» **Problem details**
Only the pictures should be left out; write out all other data exactly.

___ Given data

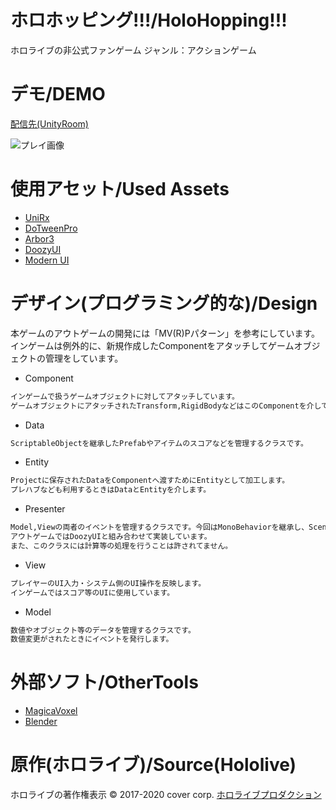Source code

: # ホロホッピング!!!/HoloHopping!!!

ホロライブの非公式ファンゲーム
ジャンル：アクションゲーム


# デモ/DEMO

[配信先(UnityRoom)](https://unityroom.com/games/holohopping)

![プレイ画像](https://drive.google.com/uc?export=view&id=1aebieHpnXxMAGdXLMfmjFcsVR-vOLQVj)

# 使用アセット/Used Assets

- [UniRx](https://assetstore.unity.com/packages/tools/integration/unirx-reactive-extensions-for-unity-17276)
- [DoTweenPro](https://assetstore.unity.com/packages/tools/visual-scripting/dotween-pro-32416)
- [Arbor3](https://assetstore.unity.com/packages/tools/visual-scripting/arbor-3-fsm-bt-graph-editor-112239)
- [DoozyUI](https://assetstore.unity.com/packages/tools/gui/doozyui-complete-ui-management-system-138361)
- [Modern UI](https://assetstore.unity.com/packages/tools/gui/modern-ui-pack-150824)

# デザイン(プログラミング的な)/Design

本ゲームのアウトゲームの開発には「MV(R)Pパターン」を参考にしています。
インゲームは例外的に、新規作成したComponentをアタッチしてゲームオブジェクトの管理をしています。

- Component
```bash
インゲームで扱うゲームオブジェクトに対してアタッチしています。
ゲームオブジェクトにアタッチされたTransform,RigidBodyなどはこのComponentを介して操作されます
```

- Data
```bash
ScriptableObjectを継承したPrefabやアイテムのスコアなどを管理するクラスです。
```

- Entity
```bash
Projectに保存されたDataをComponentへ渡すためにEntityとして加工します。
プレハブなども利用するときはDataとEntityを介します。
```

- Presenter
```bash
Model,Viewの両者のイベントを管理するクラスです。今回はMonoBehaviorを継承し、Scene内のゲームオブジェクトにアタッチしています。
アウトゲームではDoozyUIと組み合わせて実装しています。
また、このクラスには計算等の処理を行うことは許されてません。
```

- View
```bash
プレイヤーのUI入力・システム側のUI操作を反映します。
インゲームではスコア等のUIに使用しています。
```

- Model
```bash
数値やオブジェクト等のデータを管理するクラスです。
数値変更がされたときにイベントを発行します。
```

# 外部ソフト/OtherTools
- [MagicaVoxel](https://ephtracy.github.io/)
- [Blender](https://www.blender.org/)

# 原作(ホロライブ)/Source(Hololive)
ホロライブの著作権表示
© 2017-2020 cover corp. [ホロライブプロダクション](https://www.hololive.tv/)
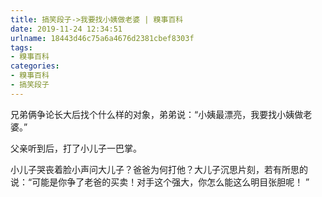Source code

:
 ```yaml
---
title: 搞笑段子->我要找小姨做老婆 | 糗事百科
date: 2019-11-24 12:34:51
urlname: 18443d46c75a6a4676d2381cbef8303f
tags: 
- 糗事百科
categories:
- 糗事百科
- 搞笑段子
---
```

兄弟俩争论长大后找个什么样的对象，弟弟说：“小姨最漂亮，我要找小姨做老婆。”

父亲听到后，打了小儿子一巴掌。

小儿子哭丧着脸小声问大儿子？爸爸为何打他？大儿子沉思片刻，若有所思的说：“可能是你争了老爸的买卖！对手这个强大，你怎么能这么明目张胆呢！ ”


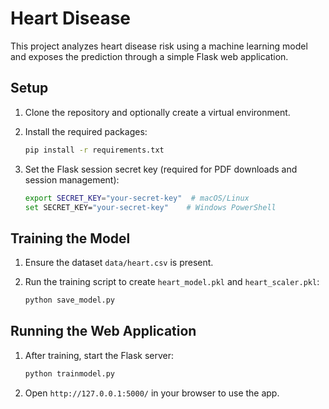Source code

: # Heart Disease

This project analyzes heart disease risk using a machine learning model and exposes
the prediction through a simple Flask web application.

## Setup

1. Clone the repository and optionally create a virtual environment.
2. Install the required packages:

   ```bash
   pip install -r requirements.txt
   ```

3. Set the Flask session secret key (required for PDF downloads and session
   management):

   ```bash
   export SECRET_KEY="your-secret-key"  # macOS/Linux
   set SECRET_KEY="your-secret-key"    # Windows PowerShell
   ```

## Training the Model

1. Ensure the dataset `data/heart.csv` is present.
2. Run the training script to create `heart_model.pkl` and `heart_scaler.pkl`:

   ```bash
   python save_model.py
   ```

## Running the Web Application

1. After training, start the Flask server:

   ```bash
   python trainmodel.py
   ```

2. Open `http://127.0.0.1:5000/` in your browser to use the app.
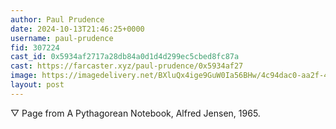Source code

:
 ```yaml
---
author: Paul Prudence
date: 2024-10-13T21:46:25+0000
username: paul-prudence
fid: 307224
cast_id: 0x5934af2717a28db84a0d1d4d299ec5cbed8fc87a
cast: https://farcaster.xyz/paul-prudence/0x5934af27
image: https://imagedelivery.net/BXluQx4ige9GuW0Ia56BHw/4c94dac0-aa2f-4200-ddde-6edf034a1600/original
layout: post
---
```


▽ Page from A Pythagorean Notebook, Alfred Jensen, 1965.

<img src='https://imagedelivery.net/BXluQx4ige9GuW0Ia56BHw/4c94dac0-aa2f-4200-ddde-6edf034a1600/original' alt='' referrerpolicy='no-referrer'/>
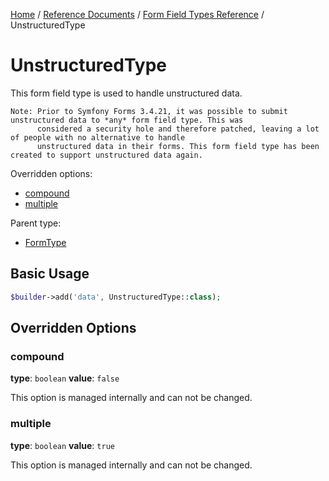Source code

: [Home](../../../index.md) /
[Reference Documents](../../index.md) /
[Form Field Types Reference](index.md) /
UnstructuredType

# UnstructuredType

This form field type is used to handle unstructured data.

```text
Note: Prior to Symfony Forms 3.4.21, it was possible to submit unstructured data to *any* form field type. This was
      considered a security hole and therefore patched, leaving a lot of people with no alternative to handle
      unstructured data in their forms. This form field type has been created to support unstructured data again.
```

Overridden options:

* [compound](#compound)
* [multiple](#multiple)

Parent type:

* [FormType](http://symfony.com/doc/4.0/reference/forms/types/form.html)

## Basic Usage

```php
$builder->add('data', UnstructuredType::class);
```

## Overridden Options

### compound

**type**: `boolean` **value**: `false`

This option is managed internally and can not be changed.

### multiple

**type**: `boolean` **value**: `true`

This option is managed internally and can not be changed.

______

» **Exercise response**
Source code

: # ホロホッピング!!!/HoloHopping!!!

ホロライブの非公式ファンゲーム
ジャンル：アクションゲーム


# デモ/DEMO

[配信先(UnityRoom)](https://unityroom.com/games/holohopping)

![プレイ画像](https://drive.google.com/uc?export=view&id=1aebieHpnXxMAGdXLMfmjFcsVR-vOLQVj)

# 使用アセット/Used Assets

- [UniRx](https://assetstore.unity.com/packages/tools/integration/unirx-reactive-extensions-for-unity-17276)
- [DoTweenPro](https://assetstore.unity.com/packages/tools/visual-scripting/dotween-pro-32416)
- [Arbor3](https://assetstore.unity.com/packages/tools/visual-scripting/arbor-3-fsm-bt-graph-editor-112239)
- [DoozyUI](https://assetstore.unity.com/packages/tools/gui/doozyui-complete-ui-management-system-138361)
- [Modern UI](https://assetstore.unity.com/packages/tools/gui/modern-ui-pack-150824)

# デザイン(プログラミング的な)/Design

本ゲームのアウトゲームの開発には「MV(R)Pパターン」を参考にしています。
インゲームは例外的に、新規作成したComponentをアタッチしてゲームオブジェクトの管理をしています。

- Component
```bash
インゲームで扱うゲームオブジェクトに対してアタッチしています。
ゲームオブジェクトにアタッチされたTransform,RigidBodyなどはこのComponentを介して操作されます
```

- Data
```bash
ScriptableObjectを継承したPrefabやアイテムのスコアなどを管理するクラスです。
```

- Entity
```bash
Projectに保存されたDataをComponentへ渡すためにEntityとして加工します。
プレハブなども利用するときはDataとEntityを介します。
```

- Presenter
```bash
Model,Viewの両者のイベントを管理するクラスです。今回はMonoBehaviorを継承し、Scene内のゲームオブジェクトにアタッチしています。
アウトゲームではDoozyUIと組み合わせて実装しています。
また、このクラスには計算等の処理を行うことは許されてません。
```

- View
```bash
プレイヤーのUI入力・システム側のUI操作を反映します。
インゲームではスコア等のUIに使用しています。
```

- Model
```bash
数値やオブジェクト等のデータを管理するクラスです。
数値変更がされたときにイベントを発行します。
```

# 外部ソフト/OtherTools
- [MagicaVoxel](https://ephtracy.github.io/)
- [Blender](https://www.blender.org/)

# 原作(ホロライブ)/Source(Hololive)
ホロライブの著作権表示
© 2017-2020 cover corp. [ホロライブプロダクション](https://www.hololive.tv/)
Source code

:
 ```yaml
---
title: 搞笑段子->我要找小姨做老婆 | 糗事百科
date: 2019-11-24 12:34:51
urlname: 18443d46c75a6a4676d2381cbef8303f
tags: 
- 糗事百科
categories:
- 糗事百科
- 搞笑段子
---
```

兄弟俩争论长大后找个什么样的对象，弟弟说：“小姨最漂亮，我要找小姨做老婆。”

父亲听到后，打了小儿子一巴掌。

小儿子哭丧着脸小声问大儿子？爸爸为何打他？大儿子沉思片刻，若有所思的说：“可能是你争了老爸的买卖！对手这个强大，你怎么能这么明目张胆呢！ ”


Source code

: # Heart Disease

This project analyzes heart disease risk using a machine learning model and exposes
the prediction through a simple Flask web application.

## Setup

1. Clone the repository and optionally create a virtual environment.
2. Install the required packages:

   ```bash
   pip install -r requirements.txt
   ```

3. Set the Flask session secret key (required for PDF downloads and session
   management):

   ```bash
   export SECRET_KEY="your-secret-key"  # macOS/Linux
   set SECRET_KEY="your-secret-key"    # Windows PowerShell
   ```

## Training the Model

1. Ensure the dataset `data/heart.csv` is present.
2. Run the training script to create `heart_model.pkl` and `heart_scaler.pkl`:

   ```bash
   python save_model.py
   ```

## Running the Web Application

1. After training, start the Flask server:

   ```bash
   python trainmodel.py
   ```

2. Open `http://127.0.0.1:5000/` in your browser to use the app.
Source code

:
 ```yaml
---
author: Paul Prudence
date: 2024-10-13T21:46:25+0000
username: paul-prudence
fid: 307224
cast_id: 0x5934af2717a28db84a0d1d4d299ec5cbed8fc87a
cast: https://farcaster.xyz/paul-prudence/0x5934af27
image: https://imagedelivery.net/BXluQx4ige9GuW0Ia56BHw/4c94dac0-aa2f-4200-ddde-6edf034a1600/original
layout: post
---
```


▽ Page from A Pythagorean Notebook, Alfred Jensen, 1965.

<img src='https://imagedelivery.net/BXluQx4ige9GuW0Ia56BHw/4c94dac0-aa2f-4200-ddde-6edf034a1600/original' alt='' referrerpolicy='no-referrer'/>
Source code

: [Home](../../../index.md) /
[Reference Documents](../../index.md) /
[Form Field Types Reference](index.md) /
UnstructuredType

# UnstructuredType

This form field type is used to handle unstructured data.

```text
Note: Prior to Symfony Forms 3.4.21, it was possible to submit unstructured data to *any* form field type. This was
      considered a security hole and therefore patched, leaving a lot of people with no alternative to handle
      unstructured data in their forms. This form field type has been created to support unstructured data again.
```

Overridden options:

* [compound](#compound)
* [multiple](#multiple)

Parent type:

* [FormType](http://symfony.com/doc/4.0/reference/forms/types/form.html)

## Basic Usage

```php
$builder->add('data', UnstructuredType::class);
```

## Overridden Options

### compound

**type**: `boolean` **value**: `false`

This option is managed internally and can not be changed.

### multiple

**type**: `boolean` **value**: `true`

This option is managed internally and can not be changed.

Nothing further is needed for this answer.